[What is required] Repeat every record below exactly as it appears.

[Saved entries]
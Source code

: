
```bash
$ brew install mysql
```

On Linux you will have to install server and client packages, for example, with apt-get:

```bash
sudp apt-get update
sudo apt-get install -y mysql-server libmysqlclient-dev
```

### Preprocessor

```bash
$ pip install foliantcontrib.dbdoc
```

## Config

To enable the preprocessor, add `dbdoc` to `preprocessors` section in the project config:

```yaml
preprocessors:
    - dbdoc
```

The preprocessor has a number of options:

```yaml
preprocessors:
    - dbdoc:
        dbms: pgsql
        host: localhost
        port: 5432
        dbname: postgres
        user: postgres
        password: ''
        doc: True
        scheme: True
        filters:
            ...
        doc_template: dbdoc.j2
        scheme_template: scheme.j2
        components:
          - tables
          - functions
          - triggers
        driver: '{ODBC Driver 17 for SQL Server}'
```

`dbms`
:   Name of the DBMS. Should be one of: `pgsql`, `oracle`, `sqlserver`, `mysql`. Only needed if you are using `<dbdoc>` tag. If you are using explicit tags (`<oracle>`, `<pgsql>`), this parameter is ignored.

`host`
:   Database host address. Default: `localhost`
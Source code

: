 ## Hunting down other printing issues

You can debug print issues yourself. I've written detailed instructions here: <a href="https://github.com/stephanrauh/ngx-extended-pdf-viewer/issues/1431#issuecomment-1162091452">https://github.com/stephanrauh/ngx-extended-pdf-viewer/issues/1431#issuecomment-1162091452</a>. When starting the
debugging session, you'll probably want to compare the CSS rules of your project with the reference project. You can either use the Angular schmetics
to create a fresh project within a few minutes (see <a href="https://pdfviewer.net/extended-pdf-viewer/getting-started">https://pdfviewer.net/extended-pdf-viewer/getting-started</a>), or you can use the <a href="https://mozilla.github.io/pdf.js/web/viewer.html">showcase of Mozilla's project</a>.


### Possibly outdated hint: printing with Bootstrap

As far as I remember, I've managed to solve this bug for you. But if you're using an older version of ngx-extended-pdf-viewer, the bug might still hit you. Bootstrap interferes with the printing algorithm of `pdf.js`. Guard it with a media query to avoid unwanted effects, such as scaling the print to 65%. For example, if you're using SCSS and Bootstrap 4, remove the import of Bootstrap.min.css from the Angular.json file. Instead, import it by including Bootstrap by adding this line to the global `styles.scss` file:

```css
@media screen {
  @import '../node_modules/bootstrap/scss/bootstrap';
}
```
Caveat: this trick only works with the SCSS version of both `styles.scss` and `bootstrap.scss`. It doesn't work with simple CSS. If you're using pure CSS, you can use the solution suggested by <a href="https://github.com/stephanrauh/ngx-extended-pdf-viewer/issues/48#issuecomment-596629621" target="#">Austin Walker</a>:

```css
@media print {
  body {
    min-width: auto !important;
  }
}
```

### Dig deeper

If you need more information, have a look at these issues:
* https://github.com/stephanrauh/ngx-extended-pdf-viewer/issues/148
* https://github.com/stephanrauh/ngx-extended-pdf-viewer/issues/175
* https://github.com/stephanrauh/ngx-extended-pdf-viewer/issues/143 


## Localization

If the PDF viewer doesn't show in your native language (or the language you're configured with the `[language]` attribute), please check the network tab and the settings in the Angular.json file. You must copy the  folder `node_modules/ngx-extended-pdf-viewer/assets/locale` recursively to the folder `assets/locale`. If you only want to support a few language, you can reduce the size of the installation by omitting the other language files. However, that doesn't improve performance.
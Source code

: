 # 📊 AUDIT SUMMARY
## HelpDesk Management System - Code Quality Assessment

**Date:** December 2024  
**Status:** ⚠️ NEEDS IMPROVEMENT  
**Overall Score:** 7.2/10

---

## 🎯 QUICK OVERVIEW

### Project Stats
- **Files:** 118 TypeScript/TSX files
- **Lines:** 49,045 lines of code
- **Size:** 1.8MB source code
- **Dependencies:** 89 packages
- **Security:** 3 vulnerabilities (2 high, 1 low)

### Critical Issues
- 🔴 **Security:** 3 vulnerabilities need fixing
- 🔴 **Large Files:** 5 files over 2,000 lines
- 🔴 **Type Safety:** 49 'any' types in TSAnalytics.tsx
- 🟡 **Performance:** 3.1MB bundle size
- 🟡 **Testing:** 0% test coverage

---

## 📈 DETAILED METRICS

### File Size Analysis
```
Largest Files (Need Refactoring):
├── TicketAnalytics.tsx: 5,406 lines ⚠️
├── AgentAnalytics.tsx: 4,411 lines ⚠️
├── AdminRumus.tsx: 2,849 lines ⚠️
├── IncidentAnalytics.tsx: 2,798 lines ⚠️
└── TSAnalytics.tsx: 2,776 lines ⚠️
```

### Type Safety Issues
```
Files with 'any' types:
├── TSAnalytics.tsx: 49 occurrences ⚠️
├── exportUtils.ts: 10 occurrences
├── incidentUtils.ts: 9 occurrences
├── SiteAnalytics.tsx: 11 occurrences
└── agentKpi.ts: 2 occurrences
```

[Written solution]
Source code

:
```bash
$ brew install mysql
```

On Linux you will have to install server and client packages, for example, with apt-get:

```bash
sudp apt-get update
sudo apt-get install -y mysql-server libmysqlclient-dev
```

### Preprocessor

```bash
$ pip install foliantcontrib.dbdoc
```

## Config

To enable the preprocessor, add `dbdoc` to `preprocessors` section in the project config:

```yaml
preprocessors:
    - dbdoc
```

The preprocessor has a number of options:

```yaml
preprocessors:
    - dbdoc:
        dbms: pgsql
        host: localhost
        port: 5432
        dbname: postgres
        user: postgres
        password: ''
        doc: True
        scheme: True
        filters:
            ...
        doc_template: dbdoc.j2
        scheme_template: scheme.j2
        components:
          - tables
          - functions
          - triggers
        driver: '{ODBC Driver 17 for SQL Server}'
```

`dbms`
:   Name of the DBMS. Should be one of: `pgsql`, `oracle`, `sqlserver`, `mysql`. Only needed if you are using `<dbdoc>` tag. If you are using explicit tags (`<oracle>`, `<pgsql>`), this parameter is ignored.

`host`
:   Database host address. Default: `localhost`
Source code

: ## Hunting down other printing issues

You can debug print issues yourself. I've written detailed instructions here: <a href="https://github.com/stephanrauh/ngx-extended-pdf-viewer/issues/1431#issuecomment-1162091452">https://github.com/stephanrauh/ngx-extended-pdf-viewer/issues/1431#issuecomment-1162091452</a>. When starting the
debugging session, you'll probably want to compare the CSS rules of your project with the reference project. You can either use the Angular schmetics
to create a fresh project within a few minutes (see <a href="https://pdfviewer.net/extended-pdf-viewer/getting-started">https://pdfviewer.net/extended-pdf-viewer/getting-started</a>), or you can use the <a href="https://mozilla.github.io/pdf.js/web/viewer.html">showcase of Mozilla's project</a>.


### Possibly outdated hint: printing with Bootstrap

As far as I remember, I've managed to solve this bug for you. But if you're using an older version of ngx-extended-pdf-viewer, the bug might still hit you. Bootstrap interferes with the printing algorithm of `pdf.js`. Guard it with a media query to avoid unwanted effects, such as scaling the print to 65%. For example, if you're using SCSS and Bootstrap 4, remove the import of Bootstrap.min.css from the Angular.json file. Instead, import it by including Bootstrap by adding this line to the global `styles.scss` file:

```css
@media screen {
  @import '../node_modules/bootstrap/scss/bootstrap';
}
```
Caveat: this trick only works with the SCSS version of both `styles.scss` and `bootstrap.scss`. It doesn't work with simple CSS. If you're using pure CSS, you can use the solution suggested by <a href="https://github.com/stephanrauh/ngx-extended-pdf-viewer/issues/48#issuecomment-596629621" target="#">Austin Walker</a>:

```css
@media print {
  body {
    min-width: auto !important;
  }
}
```

### Dig deeper

If you need more information, have a look at these issues:
* https://github.com/stephanrauh/ngx-extended-pdf-viewer/issues/148
* https://github.com/stephanrauh/ngx-extended-pdf-viewer/issues/175
* https://github.com/stephanrauh/ngx-extended-pdf-viewer/issues/143 


## Localization

If the PDF viewer doesn't show in your native language (or the language you're configured with the `[language]` attribute), please check the network tab and the settings in the Angular.json file. You must copy the  folder `node_modules/ngx-extended-pdf-viewer/assets/locale` recursively to the folder `assets/locale`. If you only want to support a few language, you can reduce the size of the installation by omitting the other language files. However, that doesn't improve performance.
Source code

: # 📊 AUDIT SUMMARY
## HelpDesk Management System - Code Quality Assessment

**Date:** December 2024  
**Status:** ⚠️ NEEDS IMPROVEMENT  
**Overall Score:** 7.2/10

---

## 🎯 QUICK OVERVIEW

### Project Stats
- **Files:** 118 TypeScript/TSX files
- **Lines:** 49,045 lines of code
- **Size:** 1.8MB source code
- **Dependencies:** 89 packages
- **Security:** 3 vulnerabilities (2 high, 1 low)

### Critical Issues
- 🔴 **Security:** 3 vulnerabilities need fixing
- 🔴 **Large Files:** 5 files over 2,000 lines
- 🔴 **Type Safety:** 49 'any' types in TSAnalytics.tsx
- 🟡 **Performance:** 3.1MB bundle size
- 🟡 **Testing:** 0% test coverage

---

## 📈 DETAILED METRICS

### File Size Analysis
```
Largest Files (Need Refactoring):
├── TicketAnalytics.tsx: 5,406 lines ⚠️
├── AgentAnalytics.tsx: 4,411 lines ⚠️
├── AdminRumus.tsx: 2,849 lines ⚠️
├── IncidentAnalytics.tsx: 2,798 lines ⚠️
└── TSAnalytics.tsx: 2,776 lines ⚠️
```

### Type Safety Issues
```
Files with 'any' types:
├── TSAnalytics.tsx: 49 occurrences ⚠️
├── exportUtils.ts: 10 occurrences
├── incidentUtils.ts: 9 occurrences
├── SiteAnalytics.tsx: 11 occurrences
└── agentKpi.ts: 2 occurrences
```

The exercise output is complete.